### What you should do
Please repeat the data shown below, word for word.

### Information shown
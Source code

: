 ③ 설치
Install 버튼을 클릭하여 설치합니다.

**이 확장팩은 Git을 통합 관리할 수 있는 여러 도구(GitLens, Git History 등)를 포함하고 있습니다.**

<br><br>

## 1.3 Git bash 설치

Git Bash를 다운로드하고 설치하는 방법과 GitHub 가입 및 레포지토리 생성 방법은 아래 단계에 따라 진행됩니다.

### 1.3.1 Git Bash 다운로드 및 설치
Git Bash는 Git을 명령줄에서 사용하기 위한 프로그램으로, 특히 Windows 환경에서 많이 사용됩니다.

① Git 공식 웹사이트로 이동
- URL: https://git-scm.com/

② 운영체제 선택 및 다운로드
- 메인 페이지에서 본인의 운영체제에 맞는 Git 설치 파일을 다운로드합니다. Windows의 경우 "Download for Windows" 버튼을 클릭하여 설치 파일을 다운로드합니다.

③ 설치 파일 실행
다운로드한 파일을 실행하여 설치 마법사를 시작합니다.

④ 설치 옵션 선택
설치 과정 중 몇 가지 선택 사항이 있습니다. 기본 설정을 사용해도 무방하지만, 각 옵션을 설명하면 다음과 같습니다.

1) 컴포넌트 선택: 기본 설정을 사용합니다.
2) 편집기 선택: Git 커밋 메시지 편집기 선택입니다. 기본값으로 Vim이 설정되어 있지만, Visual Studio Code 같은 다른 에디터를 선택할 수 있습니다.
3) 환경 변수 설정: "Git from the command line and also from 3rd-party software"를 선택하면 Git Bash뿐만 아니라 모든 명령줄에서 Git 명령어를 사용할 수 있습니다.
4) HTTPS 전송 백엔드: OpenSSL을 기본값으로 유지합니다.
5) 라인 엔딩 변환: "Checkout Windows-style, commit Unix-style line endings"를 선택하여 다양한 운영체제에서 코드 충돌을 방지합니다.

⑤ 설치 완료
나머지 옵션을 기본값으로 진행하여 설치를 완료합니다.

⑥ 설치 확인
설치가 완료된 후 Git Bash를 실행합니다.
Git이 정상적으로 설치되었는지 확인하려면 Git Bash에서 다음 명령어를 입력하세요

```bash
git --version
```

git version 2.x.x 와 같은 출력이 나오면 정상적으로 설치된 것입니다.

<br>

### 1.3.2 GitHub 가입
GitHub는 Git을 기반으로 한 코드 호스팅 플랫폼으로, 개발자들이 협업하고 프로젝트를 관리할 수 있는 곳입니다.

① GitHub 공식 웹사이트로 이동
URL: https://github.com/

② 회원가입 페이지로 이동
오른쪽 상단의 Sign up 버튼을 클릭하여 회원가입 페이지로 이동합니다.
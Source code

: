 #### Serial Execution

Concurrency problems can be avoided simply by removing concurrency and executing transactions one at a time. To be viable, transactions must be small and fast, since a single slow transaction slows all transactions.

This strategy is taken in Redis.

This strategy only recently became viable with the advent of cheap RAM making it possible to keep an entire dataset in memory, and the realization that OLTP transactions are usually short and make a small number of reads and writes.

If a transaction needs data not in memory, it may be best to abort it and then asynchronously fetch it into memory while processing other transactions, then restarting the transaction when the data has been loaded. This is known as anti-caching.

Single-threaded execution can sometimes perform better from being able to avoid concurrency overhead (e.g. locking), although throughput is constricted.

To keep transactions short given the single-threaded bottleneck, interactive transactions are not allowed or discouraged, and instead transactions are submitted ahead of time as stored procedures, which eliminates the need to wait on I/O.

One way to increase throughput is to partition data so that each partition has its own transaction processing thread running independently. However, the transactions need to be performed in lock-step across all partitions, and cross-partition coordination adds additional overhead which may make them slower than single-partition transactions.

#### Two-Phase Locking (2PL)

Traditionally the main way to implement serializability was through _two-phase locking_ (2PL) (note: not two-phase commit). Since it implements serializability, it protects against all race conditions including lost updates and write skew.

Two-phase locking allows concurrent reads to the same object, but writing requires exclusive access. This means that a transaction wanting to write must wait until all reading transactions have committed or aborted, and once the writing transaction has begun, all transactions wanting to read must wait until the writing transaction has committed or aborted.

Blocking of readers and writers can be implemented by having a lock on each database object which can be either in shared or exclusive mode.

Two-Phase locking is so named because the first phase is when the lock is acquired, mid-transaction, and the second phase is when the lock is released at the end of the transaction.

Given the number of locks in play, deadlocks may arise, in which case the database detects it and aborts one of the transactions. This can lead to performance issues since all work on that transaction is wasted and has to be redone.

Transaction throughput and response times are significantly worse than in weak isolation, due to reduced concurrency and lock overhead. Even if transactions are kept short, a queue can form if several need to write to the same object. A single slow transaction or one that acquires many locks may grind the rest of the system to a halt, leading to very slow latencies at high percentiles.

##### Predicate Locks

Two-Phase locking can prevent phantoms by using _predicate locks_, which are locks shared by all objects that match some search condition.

### Response to the exercise
Source code

: ③ 설치
Install 버튼을 클릭하여 설치합니다.

**이 확장팩은 Git을 통합 관리할 수 있는 여러 도구(GitLens, Git History 등)를 포함하고 있습니다.**

<br><br>

## 1.3 Git bash 설치

Git Bash를 다운로드하고 설치하는 방법과 GitHub 가입 및 레포지토리 생성 방법은 아래 단계에 따라 진행됩니다.

### 1.3.1 Git Bash 다운로드 및 설치
Git Bash는 Git을 명령줄에서 사용하기 위한 프로그램으로, 특히 Windows 환경에서 많이 사용됩니다.

① Git 공식 웹사이트로 이동
- URL: https://git-scm.com/

② 운영체제 선택 및 다운로드
- 메인 페이지에서 본인의 운영체제에 맞는 Git 설치 파일을 다운로드합니다. Windows의 경우 "Download for Windows" 버튼을 클릭하여 설치 파일을 다운로드합니다.

③ 설치 파일 실행
다운로드한 파일을 실행하여 설치 마법사를 시작합니다.

④ 설치 옵션 선택
설치 과정 중 몇 가지 선택 사항이 있습니다. 기본 설정을 사용해도 무방하지만, 각 옵션을 설명하면 다음과 같습니다.

1) 컴포넌트 선택: 기본 설정을 사용합니다.
2) 편집기 선택: Git 커밋 메시지 편집기 선택입니다. 기본값으로 Vim이 설정되어 있지만, Visual Studio Code 같은 다른 에디터를 선택할 수 있습니다.
3) 환경 변수 설정: "Git from the command line and also from 3rd-party software"를 선택하면 Git Bash뿐만 아니라 모든 명령줄에서 Git 명령어를 사용할 수 있습니다.
4) HTTPS 전송 백엔드: OpenSSL을 기본값으로 유지합니다.
5) 라인 엔딩 변환: "Checkout Windows-style, commit Unix-style line endings"를 선택하여 다양한 운영체제에서 코드 충돌을 방지합니다.

⑤ 설치 완료
나머지 옵션을 기본값으로 진행하여 설치를 완료합니다.

⑥ 설치 확인
설치가 완료된 후 Git Bash를 실행합니다.
Git이 정상적으로 설치되었는지 확인하려면 Git Bash에서 다음 명령어를 입력하세요

```bash
git --version
```

git version 2.x.x 와 같은 출력이 나오면 정상적으로 설치된 것입니다.

<br>

### 1.3.2 GitHub 가입
GitHub는 Git을 기반으로 한 코드 호스팅 플랫폼으로, 개발자들이 협업하고 프로젝트를 관리할 수 있는 곳입니다.

① GitHub 공식 웹사이트로 이동
URL: https://github.com/

② 회원가입 페이지로 이동
오른쪽 상단의 Sign up 버튼을 클릭하여 회원가입 페이지로 이동합니다.
Source code

: #### Serial Execution

Concurrency problems can be avoided simply by removing concurrency and executing transactions one at a time. To be viable, transactions must be small and fast, since a single slow transaction slows all transactions.

This strategy is taken in Redis.

This strategy only recently became viable with the advent of cheap RAM making it possible to keep an entire dataset in memory, and the realization that OLTP transactions are usually short and make a small number of reads and writes.

If a transaction needs data not in memory, it may be best to abort it and then asynchronously fetch it into memory while processing other transactions, then restarting the transaction when the data has been loaded. This is known as anti-caching.

Single-threaded execution can sometimes perform better from being able to avoid concurrency overhead (e.g. locking), although throughput is constricted.

To keep transactions short given the single-threaded bottleneck, interactive transactions are not allowed or discouraged, and instead transactions are submitted ahead of time as stored procedures, which eliminates the need to wait on I/O.

One way to increase throughput is to partition data so that each partition has its own transaction processing thread running independently. However, the transactions need to be performed in lock-step across all partitions, and cross-partition coordination adds additional overhead which may make them slower than single-partition transactions.

#### Two-Phase Locking (2PL)

Traditionally the main way to implement serializability was through _two-phase locking_ (2PL) (note: not two-phase commit). Since it implements serializability, it protects against all race conditions including lost updates and write skew.

Two-phase locking allows concurrent reads to the same object, but writing requires exclusive access. This means that a transaction wanting to write must wait until all reading transactions have committed or aborted, and once the writing transaction has begun, all transactions wanting to read must wait until the writing transaction has committed or aborted.

Blocking of readers and writers can be implemented by having a lock on each database object which can be either in shared or exclusive mode.

Two-Phase locking is so named because the first phase is when the lock is acquired, mid-transaction, and the second phase is when the lock is released at the end of the transaction.

Given the number of locks in play, deadlocks may arise, in which case the database detects it and aborts one of the transactions. This can lead to performance issues since all work on that transaction is wasted and has to be redone.

Transaction throughput and response times are significantly worse than in weak isolation, due to reduced concurrency and lock overhead. Even if transactions are kept short, a queue can form if several need to write to the same object. A single slow transaction or one that acquires many locks may grind the rest of the system to a halt, leading to very slow latencies at high percentiles.

##### Predicate Locks

Two-Phase locking can prevent phantoms by using _predicate locks_, which are locks shared by all objects that match some search condition.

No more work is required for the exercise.